*** Opening of Available data ***
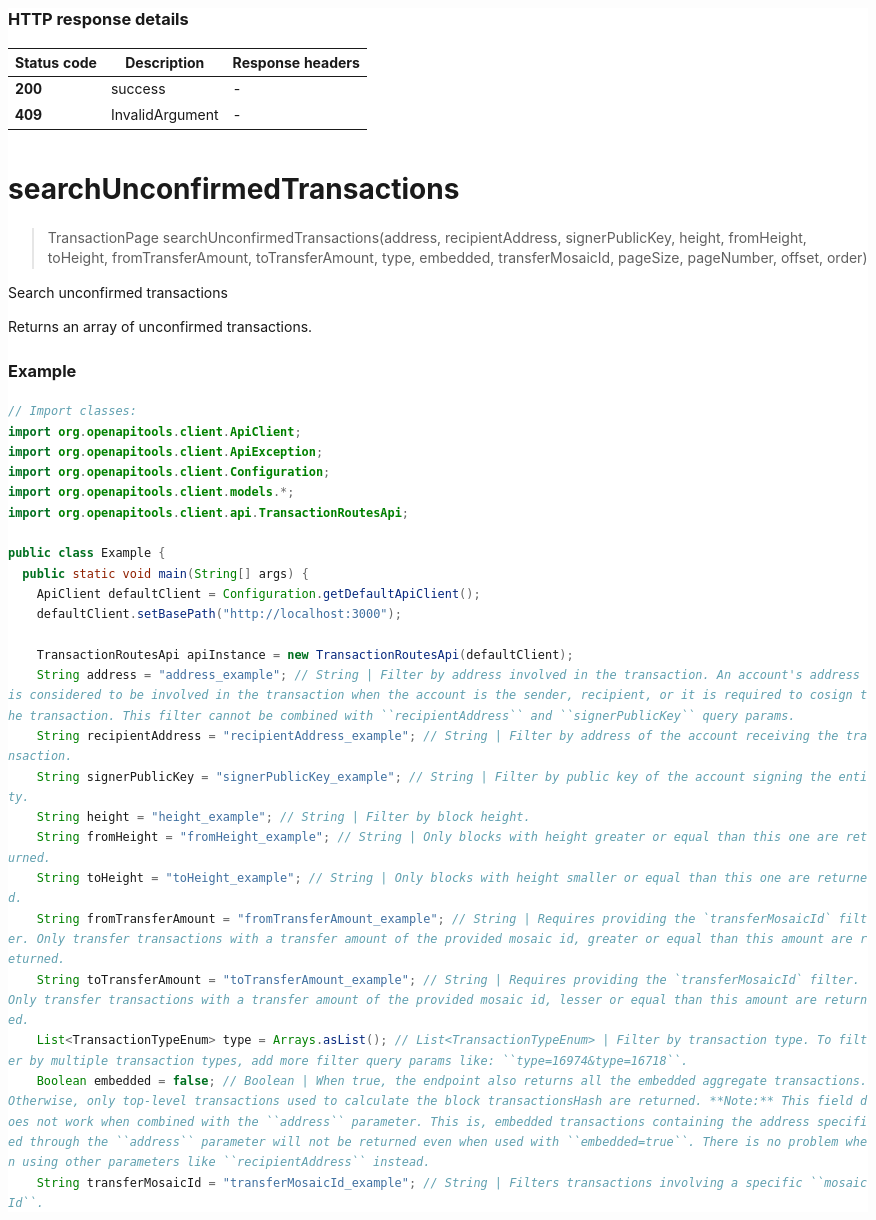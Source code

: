 ### HTTP response details
| Status code | Description | Response headers |
|-------------|-------------|------------------|
| **200** | success |  -  |
| **409** | InvalidArgument |  -  |

<a id="searchUnconfirmedTransactions"></a>
# **searchUnconfirmedTransactions**
> TransactionPage searchUnconfirmedTransactions(address, recipientAddress, signerPublicKey, height, fromHeight, toHeight, fromTransferAmount, toTransferAmount, type, embedded, transferMosaicId, pageSize, pageNumber, offset, order)

Search unconfirmed transactions

Returns an array of unconfirmed transactions.

### Example
```java
// Import classes:
import org.openapitools.client.ApiClient;
import org.openapitools.client.ApiException;
import org.openapitools.client.Configuration;
import org.openapitools.client.models.*;
import org.openapitools.client.api.TransactionRoutesApi;

public class Example {
  public static void main(String[] args) {
    ApiClient defaultClient = Configuration.getDefaultApiClient();
    defaultClient.setBasePath("http://localhost:3000");

    TransactionRoutesApi apiInstance = new TransactionRoutesApi(defaultClient);
    String address = "address_example"; // String | Filter by address involved in the transaction. An account's address is considered to be involved in the transaction when the account is the sender, recipient, or it is required to cosign the transaction. This filter cannot be combined with ``recipientAddress`` and ``signerPublicKey`` query params. 
    String recipientAddress = "recipientAddress_example"; // String | Filter by address of the account receiving the transaction.
    String signerPublicKey = "signerPublicKey_example"; // String | Filter by public key of the account signing the entity.
    String height = "height_example"; // String | Filter by block height.
    String fromHeight = "fromHeight_example"; // String | Only blocks with height greater or equal than this one are returned.
    String toHeight = "toHeight_example"; // String | Only blocks with height smaller or equal than this one are returned.
    String fromTransferAmount = "fromTransferAmount_example"; // String | Requires providing the `transferMosaicId` filter. Only transfer transactions with a transfer amount of the provided mosaic id, greater or equal than this amount are returned. 
    String toTransferAmount = "toTransferAmount_example"; // String | Requires providing the `transferMosaicId` filter. Only transfer transactions with a transfer amount of the provided mosaic id, lesser or equal than this amount are returned. 
    List<TransactionTypeEnum> type = Arrays.asList(); // List<TransactionTypeEnum> | Filter by transaction type. To filter by multiple transaction types, add more filter query params like: ``type=16974&type=16718``. 
    Boolean embedded = false; // Boolean | When true, the endpoint also returns all the embedded aggregate transactions. Otherwise, only top-level transactions used to calculate the block transactionsHash are returned. **Note:** This field does not work when combined with the ``address`` parameter. This is, embedded transactions containing the address specified through the ``address`` parameter will not be returned even when used with ``embedded=true``. There is no problem when using other parameters like ``recipientAddress`` instead. 
    String transferMosaicId = "transferMosaicId_example"; // String | Filters transactions involving a specific ``mosaicId``.
```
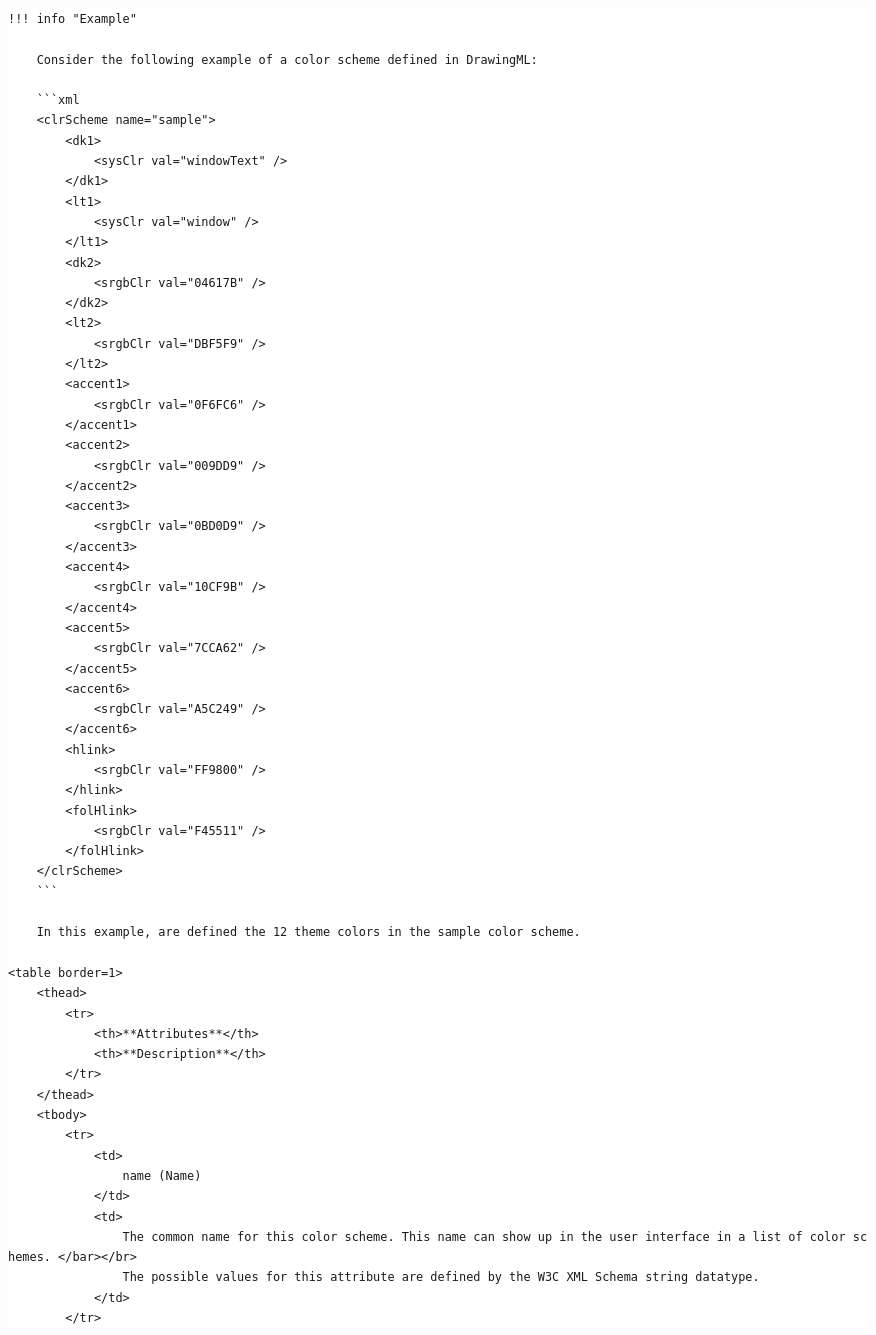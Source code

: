    !!! info "Example"

        Consider the following example of a color scheme defined in DrawingML:

        ```xml
        <clrScheme name="sample">
            <dk1>
                <sysClr val="windowText" />
            </dk1>
            <lt1>
                <sysClr val="window" />
            </lt1>
            <dk2>
                <srgbClr val="04617B" />
            </dk2>
            <lt2>
                <srgbClr val="DBF5F9" />
            </lt2>
            <accent1>
                <srgbClr val="0F6FC6" />
            </accent1>
            <accent2>
                <srgbClr val="009DD9" />
            </accent2>
            <accent3>
                <srgbClr val="0BD0D9" />
            </accent3>
            <accent4>
                <srgbClr val="10CF9B" />
            </accent4>
            <accent5>
                <srgbClr val="7CCA62" />
            </accent5>
            <accent6>
                <srgbClr val="A5C249" />
            </accent6>
            <hlink>
                <srgbClr val="FF9800" />
            </hlink>
            <folHlink>
                <srgbClr val="F45511" />
            </folHlink>
        </clrScheme>
        ```

        In this example, are defined the 12 theme colors in the sample color scheme.

    <table border=1>
        <thead>
            <tr>
                <th>**Attributes**</th>
                <th>**Description**</th>
            </tr>
        </thead>
        <tbody>
            <tr>
                <td>
                    name (Name)
                </td>
                <td>
                    The common name for this color scheme. This name can show up in the user interface in a list of color schemes. </bar></br>
                    The possible values for this attribute are defined by the W3C XML Schema string datatype.
                </td>
            </tr>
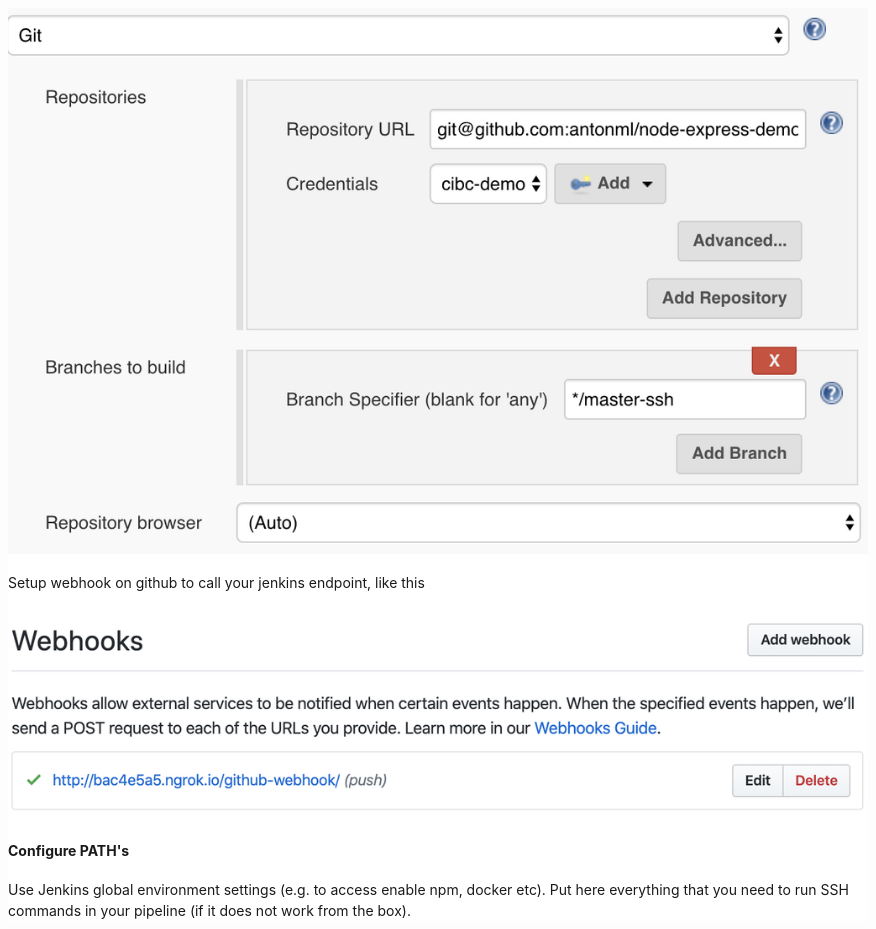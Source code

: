 ![jenkins pipeline git repo attached](doc/images/image4.png)

Setup webhook on github to call your jenkins endpoint, like this

![Jenkins GitHub webhook](doc/images/image3.png)

#### Configure PATH's 
Use Jenkins global environment settings (e.g. to access enable npm, docker etc). Put here everything that you need to run SSH commands in your pipeline (if it does not work from the box).
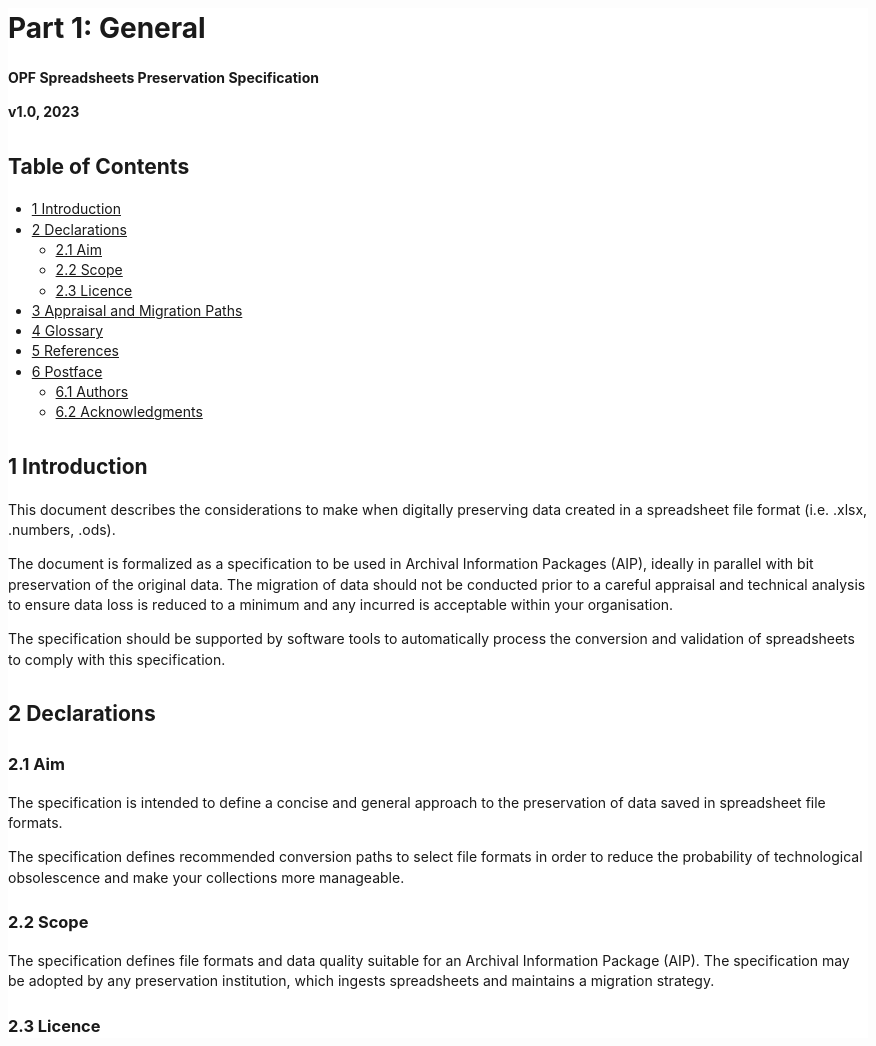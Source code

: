 # Part 1: General

**OPF Spreadsheets Preservation Specification**

**v1.0, 2023**

## Table of Contents

* [1 Introduction](#1-introduction)
* [2 Declarations](#2-declarations)
    * [2.1 Aim](#21-aim)
    * [2.2 Scope](#22-scope)
    * [2.3 Licence](#23-licence)
* [3 Appraisal and Migration Paths](#3-appraisal-and-migration-paths)
* [4 Glossary](#4-glossary)
* [5 References](#5-references)
* [6 Postface](#6-postface)
    * [6.1 Authors](#61-authors)
    * [6.2 Acknowledgments](#62-acknowledgments)

## 1 Introduction

This document describes the considerations to make when digitally preserving data created in a spreadsheet file format (i.e. .xlsx, .numbers, .ods).

The document is formalized as a specification to be used in Archival Information Packages (AIP), ideally in parallel with bit preservation of the original data. The migration of data should not be conducted prior to a careful appraisal and technical analysis to ensure data loss is reduced to a minimum and any incurred is acceptable within your organisation.

The specification should be supported by software tools to automatically process the conversion and validation of spreadsheets to comply with this specification.

## 2 Declarations

### 2.1 Aim

The specification is intended to define a concise and general approach to the preservation of data saved in spreadsheet file formats.

The specification defines recommended conversion paths to select file formats in order to reduce the probability of technological obsolescence and make your collections more manageable.

### 2.2 Scope

The specification defines file formats and data quality suitable for an Archival Information Package (AIP). The specification may be adopted by any preservation institution, which ingests spreadsheets and maintains a migration strategy.

### 2.3 Licence
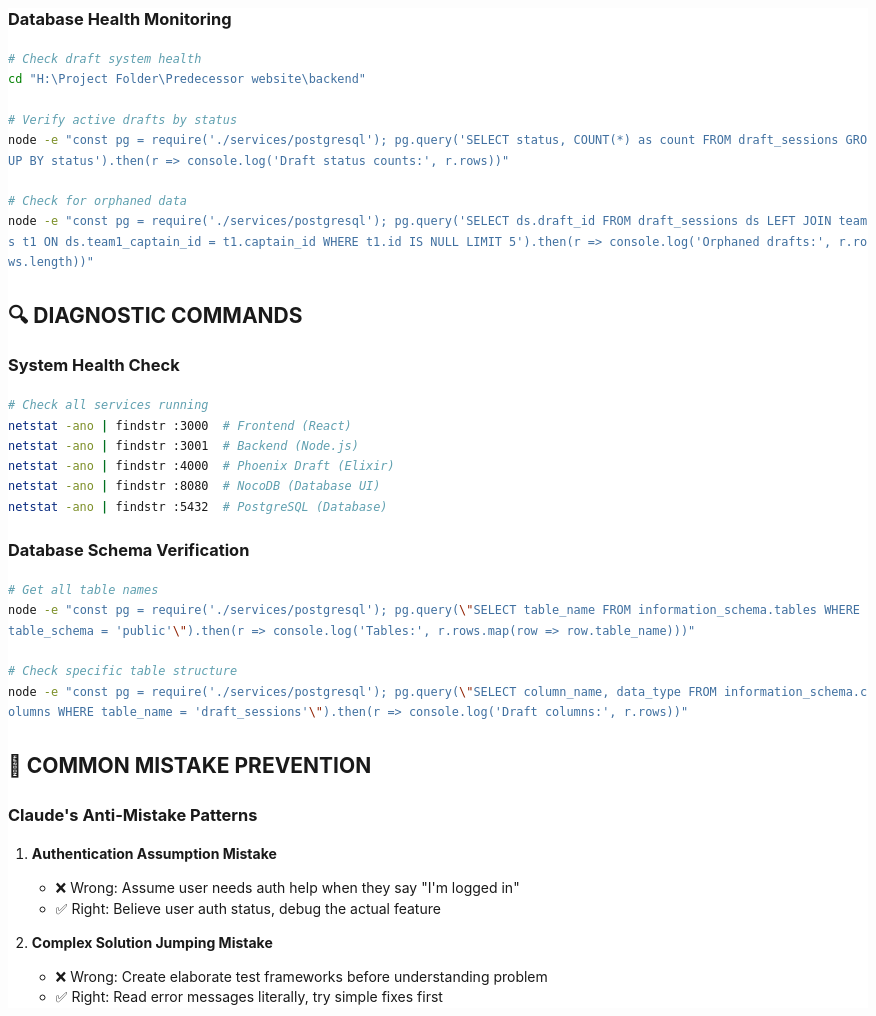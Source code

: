 ### Database Health Monitoring

```bash
# Check draft system health
cd "H:\Project Folder\Predecessor website\backend"

# Verify active drafts by status
node -e "const pg = require('./services/postgresql'); pg.query('SELECT status, COUNT(*) as count FROM draft_sessions GROUP BY status').then(r => console.log('Draft status counts:', r.rows))"

# Check for orphaned data  
node -e "const pg = require('./services/postgresql'); pg.query('SELECT ds.draft_id FROM draft_sessions ds LEFT JOIN teams t1 ON ds.team1_captain_id = t1.captain_id WHERE t1.id IS NULL LIMIT 5').then(r => console.log('Orphaned drafts:', r.rows.length))"
```

## 🔍 DIAGNOSTIC COMMANDS

### System Health Check
```bash
# Check all services running
netstat -ano | findstr :3000  # Frontend (React)
netstat -ano | findstr :3001  # Backend (Node.js) 
netstat -ano | findstr :4000  # Phoenix Draft (Elixir)
netstat -ano | findstr :8080  # NocoDB (Database UI)
netstat -ano | findstr :5432  # PostgreSQL (Database)
```

### Database Schema Verification
```bash
# Get all table names
node -e "const pg = require('./services/postgresql'); pg.query(\"SELECT table_name FROM information_schema.tables WHERE table_schema = 'public'\").then(r => console.log('Tables:', r.rows.map(row => row.table_name)))"

# Check specific table structure
node -e "const pg = require('./services/postgresql'); pg.query(\"SELECT column_name, data_type FROM information_schema.columns WHERE table_name = 'draft_sessions'\").then(r => console.log('Draft columns:', r.rows))"
```

## 🚨 COMMON MISTAKE PREVENTION

### Claude's Anti-Mistake Patterns

1. **Authentication Assumption Mistake**
   - ❌ Wrong: Assume user needs auth help when they say "I'm logged in"
   - ✅ Right: Believe user auth status, debug the actual feature

2. **Complex Solution Jumping Mistake**  
   - ❌ Wrong: Create elaborate test frameworks before understanding problem
   - ✅ Right: Read error messages literally, try simple fixes first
*** Close of Available data ***
Filter the data for the string "netstat". Copy each matching line.

netstat -ano | findstr :3000  # Frontend (React)
netstat -ano | findstr :3001  # Backend (Node.js) 
netstat -ano | findstr :4000  # Phoenix Draft (Elixir)
netstat -ano | findstr :8080  # NocoDB (Database UI)
netstat -ano | findstr :5432  # PostgreSQL (Database)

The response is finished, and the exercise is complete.